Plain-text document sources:

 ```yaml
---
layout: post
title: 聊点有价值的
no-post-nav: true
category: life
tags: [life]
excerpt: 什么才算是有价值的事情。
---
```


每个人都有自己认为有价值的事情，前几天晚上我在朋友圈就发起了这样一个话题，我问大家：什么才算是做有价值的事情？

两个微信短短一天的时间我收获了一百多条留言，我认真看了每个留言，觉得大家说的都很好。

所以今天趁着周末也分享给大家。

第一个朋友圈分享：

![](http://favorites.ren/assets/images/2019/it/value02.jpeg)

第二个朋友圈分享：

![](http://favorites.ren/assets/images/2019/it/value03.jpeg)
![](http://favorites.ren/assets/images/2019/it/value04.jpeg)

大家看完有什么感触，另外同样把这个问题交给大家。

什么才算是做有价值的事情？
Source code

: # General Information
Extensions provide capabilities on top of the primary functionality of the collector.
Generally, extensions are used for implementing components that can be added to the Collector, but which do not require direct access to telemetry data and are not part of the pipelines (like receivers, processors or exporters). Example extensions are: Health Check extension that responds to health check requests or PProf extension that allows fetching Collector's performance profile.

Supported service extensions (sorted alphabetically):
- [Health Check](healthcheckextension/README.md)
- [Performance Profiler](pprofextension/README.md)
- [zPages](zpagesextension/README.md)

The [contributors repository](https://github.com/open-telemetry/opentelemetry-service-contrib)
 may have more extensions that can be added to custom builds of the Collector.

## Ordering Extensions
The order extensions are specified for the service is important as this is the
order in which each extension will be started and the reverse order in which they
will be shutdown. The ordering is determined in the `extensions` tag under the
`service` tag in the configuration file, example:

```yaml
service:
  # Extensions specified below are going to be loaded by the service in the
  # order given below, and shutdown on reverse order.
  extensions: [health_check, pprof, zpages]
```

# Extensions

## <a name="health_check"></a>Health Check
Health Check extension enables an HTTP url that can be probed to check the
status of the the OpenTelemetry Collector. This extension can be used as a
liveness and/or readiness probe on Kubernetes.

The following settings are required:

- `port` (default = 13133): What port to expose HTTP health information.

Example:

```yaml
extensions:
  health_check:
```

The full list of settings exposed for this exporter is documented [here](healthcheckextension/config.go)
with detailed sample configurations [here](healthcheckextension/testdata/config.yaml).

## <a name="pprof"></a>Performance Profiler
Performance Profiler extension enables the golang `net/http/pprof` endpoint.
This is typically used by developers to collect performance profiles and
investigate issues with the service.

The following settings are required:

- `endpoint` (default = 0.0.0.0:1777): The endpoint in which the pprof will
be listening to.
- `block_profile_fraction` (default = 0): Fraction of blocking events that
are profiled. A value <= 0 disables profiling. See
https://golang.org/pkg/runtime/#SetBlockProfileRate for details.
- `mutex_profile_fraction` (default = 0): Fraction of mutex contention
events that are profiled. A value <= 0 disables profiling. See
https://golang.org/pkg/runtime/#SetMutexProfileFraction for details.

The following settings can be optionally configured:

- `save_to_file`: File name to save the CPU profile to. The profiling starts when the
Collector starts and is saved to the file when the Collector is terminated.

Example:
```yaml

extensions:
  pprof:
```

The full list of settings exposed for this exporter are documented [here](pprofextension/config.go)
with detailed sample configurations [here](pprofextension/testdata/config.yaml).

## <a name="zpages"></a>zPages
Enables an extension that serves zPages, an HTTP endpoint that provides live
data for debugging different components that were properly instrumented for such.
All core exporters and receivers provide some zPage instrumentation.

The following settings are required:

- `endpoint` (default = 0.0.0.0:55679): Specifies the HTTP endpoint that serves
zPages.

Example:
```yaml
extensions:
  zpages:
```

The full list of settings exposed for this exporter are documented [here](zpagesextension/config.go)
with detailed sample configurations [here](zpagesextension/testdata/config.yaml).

• [Task goal]: Wherever the word "shutdown" occurs in the data, copy that whole line.

• [Written answer]:
will be shutdown. The ordering is determined in the `extensions` tag under the
  # order given below, and shutdown on reverse order.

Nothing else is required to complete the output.